Chegaram a nós 848 cartas de São Gregório Magno e
muitas homilias ao povo. Em toda parte deixou sua marca, no campo litúrgico a
promoção do canto gregoriano, o cantochão. Sua familiaridade com a Sagrada
Escritura aparece nas “Homilias sobre Ezequiel” e 35 volumes de comentários
sobre o “Evangelho de São João”, que tornou-se o manual básico de teologia
moral da Idade Média, os “Moralia”, que atestam sua admiração por santo
Agostinho. Profunda influência exerceu juntamente com a Vida de São Bento, o
seu livro Regra pastoral. Reformou o clero, organizou a liturgia e reorganizou
as possessões da Igreja. Não se esqueceu dos pobres.

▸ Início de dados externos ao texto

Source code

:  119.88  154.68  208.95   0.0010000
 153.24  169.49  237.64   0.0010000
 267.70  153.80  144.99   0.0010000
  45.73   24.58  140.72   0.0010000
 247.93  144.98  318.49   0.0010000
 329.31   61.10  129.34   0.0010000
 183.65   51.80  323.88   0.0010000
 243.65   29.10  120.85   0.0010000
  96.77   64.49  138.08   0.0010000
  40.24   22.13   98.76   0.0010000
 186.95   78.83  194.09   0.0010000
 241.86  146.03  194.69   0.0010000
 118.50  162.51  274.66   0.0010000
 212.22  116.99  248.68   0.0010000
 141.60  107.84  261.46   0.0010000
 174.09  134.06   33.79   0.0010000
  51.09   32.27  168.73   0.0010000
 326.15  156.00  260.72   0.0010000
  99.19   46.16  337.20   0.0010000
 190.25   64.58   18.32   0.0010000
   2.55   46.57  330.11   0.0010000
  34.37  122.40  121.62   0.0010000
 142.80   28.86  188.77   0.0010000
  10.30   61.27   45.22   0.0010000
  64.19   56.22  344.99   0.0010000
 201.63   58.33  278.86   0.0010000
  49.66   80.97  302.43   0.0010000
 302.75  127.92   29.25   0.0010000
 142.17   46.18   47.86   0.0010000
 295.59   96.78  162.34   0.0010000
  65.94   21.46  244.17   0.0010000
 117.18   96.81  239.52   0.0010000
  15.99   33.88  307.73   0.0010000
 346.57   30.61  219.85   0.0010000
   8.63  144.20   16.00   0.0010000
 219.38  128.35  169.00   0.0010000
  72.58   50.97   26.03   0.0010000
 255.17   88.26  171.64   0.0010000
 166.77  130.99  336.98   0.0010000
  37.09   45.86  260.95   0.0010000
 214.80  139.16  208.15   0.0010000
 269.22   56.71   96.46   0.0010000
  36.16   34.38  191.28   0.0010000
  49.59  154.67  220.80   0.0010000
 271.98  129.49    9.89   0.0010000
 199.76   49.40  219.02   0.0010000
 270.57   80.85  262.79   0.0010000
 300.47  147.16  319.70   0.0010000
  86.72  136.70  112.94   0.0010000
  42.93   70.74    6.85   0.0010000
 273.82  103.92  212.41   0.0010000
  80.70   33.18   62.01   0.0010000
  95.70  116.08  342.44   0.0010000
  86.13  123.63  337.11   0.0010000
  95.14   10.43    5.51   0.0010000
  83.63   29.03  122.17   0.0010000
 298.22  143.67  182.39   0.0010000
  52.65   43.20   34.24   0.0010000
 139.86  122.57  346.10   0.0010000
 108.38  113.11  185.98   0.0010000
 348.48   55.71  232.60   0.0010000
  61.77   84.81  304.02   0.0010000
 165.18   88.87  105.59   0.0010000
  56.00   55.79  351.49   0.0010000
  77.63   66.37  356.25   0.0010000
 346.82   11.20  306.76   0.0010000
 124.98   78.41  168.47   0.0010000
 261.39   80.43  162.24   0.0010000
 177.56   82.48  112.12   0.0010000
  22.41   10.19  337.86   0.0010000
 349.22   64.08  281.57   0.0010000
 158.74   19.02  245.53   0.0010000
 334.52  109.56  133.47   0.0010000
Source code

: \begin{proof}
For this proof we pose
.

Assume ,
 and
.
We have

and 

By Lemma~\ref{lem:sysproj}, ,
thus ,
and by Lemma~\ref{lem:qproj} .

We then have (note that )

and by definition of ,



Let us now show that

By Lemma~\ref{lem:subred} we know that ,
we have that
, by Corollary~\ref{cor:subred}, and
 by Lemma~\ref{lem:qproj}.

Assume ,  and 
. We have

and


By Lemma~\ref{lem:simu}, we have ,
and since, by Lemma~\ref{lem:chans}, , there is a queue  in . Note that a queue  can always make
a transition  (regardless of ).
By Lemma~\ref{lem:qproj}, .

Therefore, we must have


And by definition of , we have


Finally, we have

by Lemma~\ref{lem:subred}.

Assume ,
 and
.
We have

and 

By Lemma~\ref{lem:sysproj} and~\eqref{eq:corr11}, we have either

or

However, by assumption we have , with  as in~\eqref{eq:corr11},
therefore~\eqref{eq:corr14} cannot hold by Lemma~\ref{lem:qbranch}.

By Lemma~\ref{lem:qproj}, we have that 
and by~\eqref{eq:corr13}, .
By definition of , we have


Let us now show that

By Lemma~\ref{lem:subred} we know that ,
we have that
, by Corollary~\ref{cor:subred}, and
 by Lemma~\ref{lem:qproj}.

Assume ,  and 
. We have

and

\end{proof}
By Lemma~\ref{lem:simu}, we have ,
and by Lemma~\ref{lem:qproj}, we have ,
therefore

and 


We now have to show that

São Gregório soube fazer valer o Primado do Papa sobre
a Igreja. Antes dele, como vimos, o primado parecia ter-se transferido para o
Patriarca de Constantinopla, dominado pelo imperador, o basileu. Quando o
patriarca de Constantinopla adicionou-lhe o nome de “Patriarca Geral”, Gregório
lembrou-lhe a promessa de Cristo a Pedro (Mt 16,18).
Eram
interessantes as orientações de S. Gregório Magno para S. Agostinho de
Cantuária:
“Não
se devem destruir os templos dos pagãos, mas batizá-los com água benta e neles
erigir altares e colocar relíquias. Onde houver o costume de sacrificar aos
ídolos, seja permitido celebrar na mesma data festividades cristãs sob outra
forma.
Assim, no dia
da festa dos santos mártires, devem os fiéis erigir tendas de ramagens e
organizar ágapes. Permitindo-lhes as alegrias exteriores, adquirirão mais
facilmente as alegrias interiores. Desses corações terríveis não se pode
eliminar de uma só vez todo o passado. Não se escala uma montanha aos saltos,
mas a passos lentos!” [DR, vol II, p. 241].
Essa orientação é preciosa para a Igreja ainda
hoje. O papa João Paulo II disse na encíclica «Slavorum Apostoli» (1985,
nº 21), que a enculturação verdadeira é “a encarnação do Evangelho nas culturas
para purificá-las – e, por sua vez, a introdução destas na vida da Igreja”.
Christopher Dawson afirma que “o advento da nova
cultura anglo-saxônica é talvez o acontecimento mais importante entre a época
de Justiniano (séc. VI) e a de Carlos Magno (séc. IX)” [1991].